Forum OpenACS Development: Problem with sending out the email-address-verification email for new users (needs a package; exploring.)

when I try to send the email, it fails, shows me a blank page entitled account-closed, and the error log shows that "package require Trf" failed.

I don't yet know what this package is, I do know it's in ActiveTCL and NOT regular get-the-source-and-build-it tcl.

It's also not in tcllib, and I just read tcllib does use it.

Remember that in many countries, it's required by law that the verification email thing works.

I will explore this and report back. Any members of the openacs core team (OCT) using ActiveTCL?

-Jim

Correction to "When I try to send the email, it fails"; this should read: when I try to register as a new user, the openacs instance fails to send the verification email"
Hi Jim,

i am pretty sure, this comes from tcllib. what version of tcllib are you using from OpenACS? in case, you have xotcl-core installed, you see the used version it via: http://yourhost/xotcl/version-numbers

Checked VERY carfully already, it's not there.

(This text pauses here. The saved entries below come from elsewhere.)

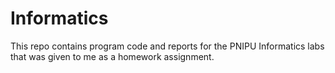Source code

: # Informatics
This repo contains program code and reports for the PNIPU Informatics labs that was given to me as a homework assignment.
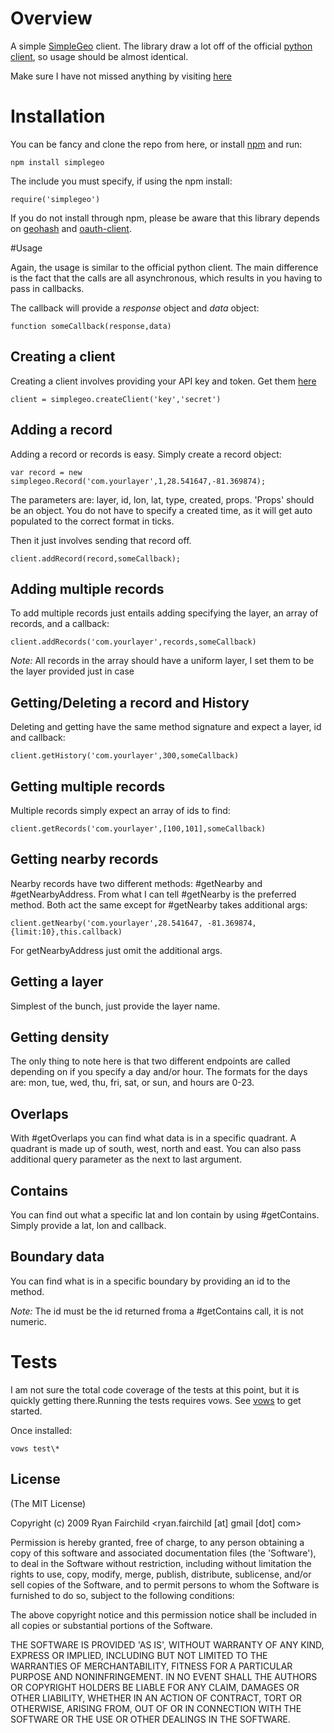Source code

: 
# Overview
A simple [SimpleGeo](http://simplegeo.com/) client.  The library draw a lot off of the official [python client](http://github.com/simplegeo/python-simplegeo), so usage should be almost identical.

Make sure I have not missed anything by visiting [here](https://simplegeo.zendesk.com/entries/208976-api-endpoints)

# Installation
You can be fancy and clone the repo from here, or install [npm](http://github.com/isaacs/npm) and run:

	npm install simplegeo

The include you must specify, if using the npm install:

	require('simplegeo')
	
If you do not install through npm, please be aware that this library depends on [geohash](http://github.com/unscene/geohash-js) and [oauth-client](http://github.com/unscene/node-oauth).

#Usage

Again, the usage is similar to the official python client.  The main difference is the fact that the calls are all asynchronous, which results in you having to pass in callbacks.

The callback will provide a *response* object and *data* object:

	function someCallback(response,data)

## Creating a client
Creating a client involves providing your API key and token.  Get them [here](http://simplegeo.com/account/settings/)

	client = simplegeo.createClient('key','secret')

## Adding a record

Adding a record or records is easy. Simply create a record object:

	var record = new simplegeo.Record('com.yourlayer',1,28.541647,-81.369874);

The parameters are: layer, id, lon, lat, type, created, props.  'Props' should be an object.  You do not have to specify a created time, as it will get auto populated to the correct format in ticks.

Then it just involves sending that record off.

	client.addRecord(record,someCallback);
	
## Adding multiple records

To add multiple records just entails adding specifying the layer, an array of records, and a callback:

	client.addRecords('com.yourlayer',records,someCallback)

*Note:* All records in the array should have a uniform layer, I set them to be the layer provided just in case

## Getting/Deleting a record and History

Deleting and getting have the same method signature and expect a layer, id and callback:

	client.getHistory('com.yourlayer',300,someCallback)

## Getting multiple records

Multiple records simply expect an array of ids to find:

	client.getRecords('com.yourlayer',[100,101],someCallback)

## Getting nearby records

Nearby records have two different methods: #getNearby and #getNearbyAddress.  From what I can tell #getNearby is the preferred method. Both act the same except for #getNearby takes additional args:

	client.getNearby('com.yourlayer',28.541647, -81.369874,{limit:10},this.callback)

For getNearbyAddress just omit the additional args.

## Getting a layer

Simplest of the bunch, just provide the layer name.

## Getting density

The only thing to note here is that two different endpoints are called depending on if you specify a day and/or hour.  The formats for the days are: mon, tue, wed, thu, fri, sat, or sun, and hours are 0-23.

## Overlaps

With #getOverlaps you can find what data is in a specific quadrant.  A quadrant is made up of south, west, north and east.  You can also pass additional query parameter as the next to last argument.

## Contains

You can find out what a specific lat and lon contain by using #getContains.  Simply provide a lat, lon and callback.

## Boundary data

You can find what is in a specific boundary by providing an id to the method. 

*Note:* The id must be the id returned froma a #getContains call, it is not numeric.

# Tests
I am not sure the total code coverage of the tests at this point, but it is quickly getting there.Running the tests requires vows.  See [vows](http://vowsjs.org/) to get started.

Once installed:

	vows test\*

## License 

(The MIT License)

Copyright (c) 2009 Ryan Fairchild &lt;ryan.fairchild [at] gmail [dot] com&gt;

Permission is hereby granted, free of charge, to any person obtaining
a copy of this software and associated documentation files (the
'Software'), to deal in the Software without restriction, including
without limitation the rights to use, copy, modify, merge, publish,
distribute, sublicense, and/or sell copies of the Software, and to
permit persons to whom the Software is furnished to do so, subject to
the following conditions:

The above copyright notice and this permission notice shall be
included in all copies or substantial portions of the Software.

THE SOFTWARE IS PROVIDED 'AS IS', WITHOUT WARRANTY OF ANY KIND,
EXPRESS OR IMPLIED, INCLUDING BUT NOT LIMITED TO THE WARRANTIES OF
MERCHANTABILITY, FITNESS FOR A PARTICULAR PURPOSE AND NONINFRINGEMENT.
IN NO EVENT SHALL THE AUTHORS OR COPYRIGHT HOLDERS BE LIABLE FOR ANY
CLAIM, DAMAGES OR OTHER LIABILITY, WHETHER IN AN ACTION OF CONTRACT,
TORT OR OTHERWISE, ARISING FROM, OUT OF OR IN CONNECTION WITH THE
SOFTWARE OR THE USE OR OTHER DEALINGS IN THE SOFTWARE.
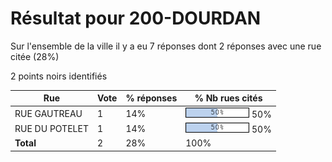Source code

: # Résultat pour 200-DOURDAN

Sur l'ensemble de la ville il y a eu 7 réponses dont 2 réponses avec une rue citée (28%)

2 points noirs identifiés

| Rue | Vote | % réponses | % Nb rues cités|
|-----|------|------------|----------------|
| RUE GAUTREAU | 1 | 14% | <img src="../../img/bar_50.gif" />&nbsp;50%|
| RUE DU POTELET | 1 | 14% | <img src="../../img/bar_50.gif" />&nbsp;50%|
| **Total** | 2 | 28% | 100%|
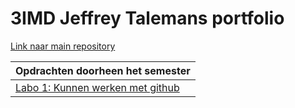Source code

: # 3IMD Jeffrey Talemans portfolio





[Link naar main repository](https://github.com/TalemansJeffrey/DEV5-myportfolio.git "Link naar main repository")

|Opdrachten doorheen het semester  |
| ------------ |
|[Labo 1: Kunnen werken met github](https://github.com/R0754975/DEV5-LAB1 "Labo 1: Kunnen werken met github")   |



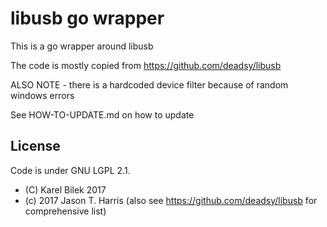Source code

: # libusb go wrapper

This is a go wrapper around libusb

The code is mostly copied from https://github.com/deadsy/libusb

ALSO NOTE - there is a hardcoded device filter because of random windows errors

See HOW-TO-UPDATE.md on how to update

## License

Code is under GNU LGPL 2.1.

* (C) Karel Bilek 2017
* (c) 2017 Jason T. Harris (also see https://github.com/deadsy/libusb for comprehensive list)
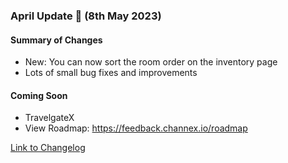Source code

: ### April Update 🚀 (8th May 2023)

#### Summary of Changes
- New: You can now sort the room order on the inventory page
- Lots of small bug fixes and improvements

#### Coming Soon
- TravelgateX
- View Roadmap: https://feedback.channex.io/roadmap

[Link to Changelog](https://docs.channex.io/changelog)
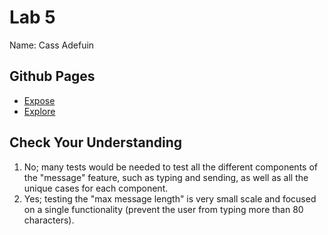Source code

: # Lab 5
Name: Cass Adefuin

## Github Pages
- [Expose](https://cadefuin.github.io/sp25-cse110-lab5/expose.html)
- [Explore](https://cadefuin.github.io/sp25-cse110-lab5/explore.html)

## Check Your Understanding
1. No; many tests would be needed to test all the different components of the "message" feature, such as typing and sending, as well as all the unique cases for each component.
2. Yes; testing the "max message length" is very small scale and focused on a single functionality (prevent the user from typing more than 80 characters).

It is here tho: http://sourceforge.net/projects/tcltrf/files/tcltrf/2.1.4/

I did this in the trf source dir:

mkdir build
cd build
../configure --prefix=(my prefix) --with-tcl=(my prefix)/lib
make
make install

I compiled (there's no C code in tcllib, so can't be there) it, installed it, it got past that.

New issue: something's trying to call ds_init which doesn't appear to be there... let's see, where does that come from... developer-support? I'm looking...

Checked VERY carfully already, it's not there.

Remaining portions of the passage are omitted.